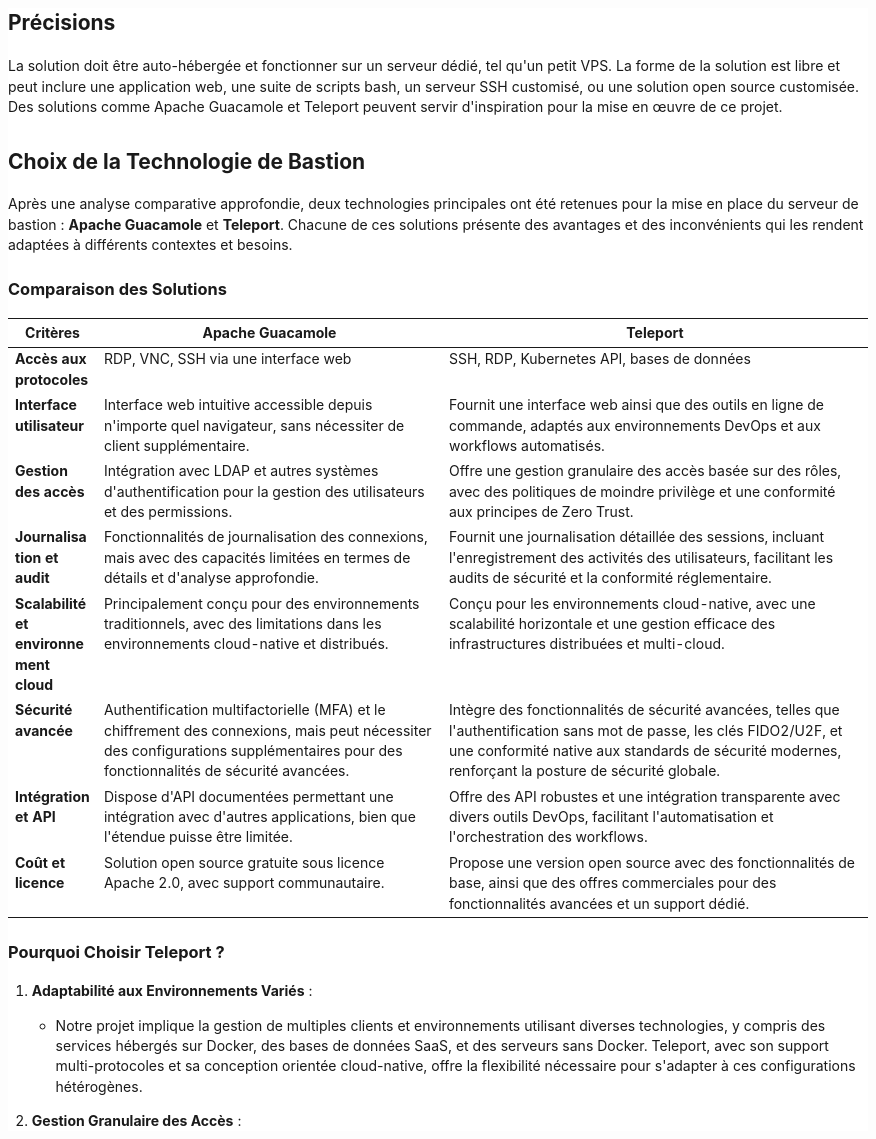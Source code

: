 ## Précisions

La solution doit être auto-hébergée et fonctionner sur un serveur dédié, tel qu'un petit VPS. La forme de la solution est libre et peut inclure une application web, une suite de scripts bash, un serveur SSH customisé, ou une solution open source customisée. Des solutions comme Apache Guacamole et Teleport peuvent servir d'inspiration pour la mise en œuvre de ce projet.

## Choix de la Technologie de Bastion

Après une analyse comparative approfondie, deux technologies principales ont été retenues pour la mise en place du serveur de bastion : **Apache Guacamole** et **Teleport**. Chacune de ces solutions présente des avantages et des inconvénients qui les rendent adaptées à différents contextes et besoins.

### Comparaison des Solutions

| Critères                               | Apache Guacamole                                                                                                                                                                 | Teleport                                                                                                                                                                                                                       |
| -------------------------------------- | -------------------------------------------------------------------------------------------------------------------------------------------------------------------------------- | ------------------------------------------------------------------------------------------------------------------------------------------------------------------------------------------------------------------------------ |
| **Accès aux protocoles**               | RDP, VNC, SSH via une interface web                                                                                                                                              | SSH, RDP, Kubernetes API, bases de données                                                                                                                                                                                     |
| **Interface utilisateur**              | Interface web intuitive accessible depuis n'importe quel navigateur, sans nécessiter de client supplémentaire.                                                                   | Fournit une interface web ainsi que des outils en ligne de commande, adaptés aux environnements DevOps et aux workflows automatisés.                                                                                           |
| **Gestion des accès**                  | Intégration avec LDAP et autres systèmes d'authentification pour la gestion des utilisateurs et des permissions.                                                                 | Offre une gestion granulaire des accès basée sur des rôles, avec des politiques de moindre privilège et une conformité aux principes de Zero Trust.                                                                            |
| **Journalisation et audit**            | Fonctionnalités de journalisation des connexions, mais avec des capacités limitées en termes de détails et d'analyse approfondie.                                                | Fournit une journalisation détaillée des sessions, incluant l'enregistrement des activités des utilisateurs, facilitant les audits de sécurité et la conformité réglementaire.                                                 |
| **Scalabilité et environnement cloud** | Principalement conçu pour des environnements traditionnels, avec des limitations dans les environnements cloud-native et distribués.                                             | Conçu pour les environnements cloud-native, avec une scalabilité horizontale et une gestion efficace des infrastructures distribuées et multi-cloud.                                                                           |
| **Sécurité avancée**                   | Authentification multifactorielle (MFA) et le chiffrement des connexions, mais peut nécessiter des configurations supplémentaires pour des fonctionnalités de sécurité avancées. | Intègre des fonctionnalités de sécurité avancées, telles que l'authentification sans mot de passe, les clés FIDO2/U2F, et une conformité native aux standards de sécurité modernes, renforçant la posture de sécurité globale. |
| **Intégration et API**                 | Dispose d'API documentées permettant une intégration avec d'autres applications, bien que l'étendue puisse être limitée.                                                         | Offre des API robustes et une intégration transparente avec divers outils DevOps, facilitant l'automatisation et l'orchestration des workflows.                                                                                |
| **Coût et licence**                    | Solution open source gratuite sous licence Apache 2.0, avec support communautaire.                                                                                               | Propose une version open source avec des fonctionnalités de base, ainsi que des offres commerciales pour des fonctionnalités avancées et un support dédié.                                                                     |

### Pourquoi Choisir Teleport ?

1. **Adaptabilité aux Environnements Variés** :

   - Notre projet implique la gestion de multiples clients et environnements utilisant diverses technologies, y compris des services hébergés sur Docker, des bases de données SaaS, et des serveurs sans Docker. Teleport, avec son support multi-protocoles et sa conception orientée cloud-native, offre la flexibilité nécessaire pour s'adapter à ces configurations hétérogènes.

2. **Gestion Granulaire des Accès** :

PROMPT —
Copy every line in the records above that contains the word "analyse".

OUTPUT FOR THIS TASK —
Après une analyse comparative approfondie, deux technologies principales ont été retenues pour la mise en place du serveur de bastion : **Apache Guacamole** et **Teleport**. Chacune de ces solutions présente des avantages et des inconvénients qui les rendent adaptées à différents contextes et besoins.
| **Journalisation et audit**            | Fonctionnalités de journalisation des connexions, mais avec des capacités limitées en termes de détails et d'analyse approfondie.                                                | Fournit une journalisation détaillée des sessions, incluant l'enregistrement des activités des utilisateurs, facilitant les audits de sécurité et la conformité réglementaire.                                                 |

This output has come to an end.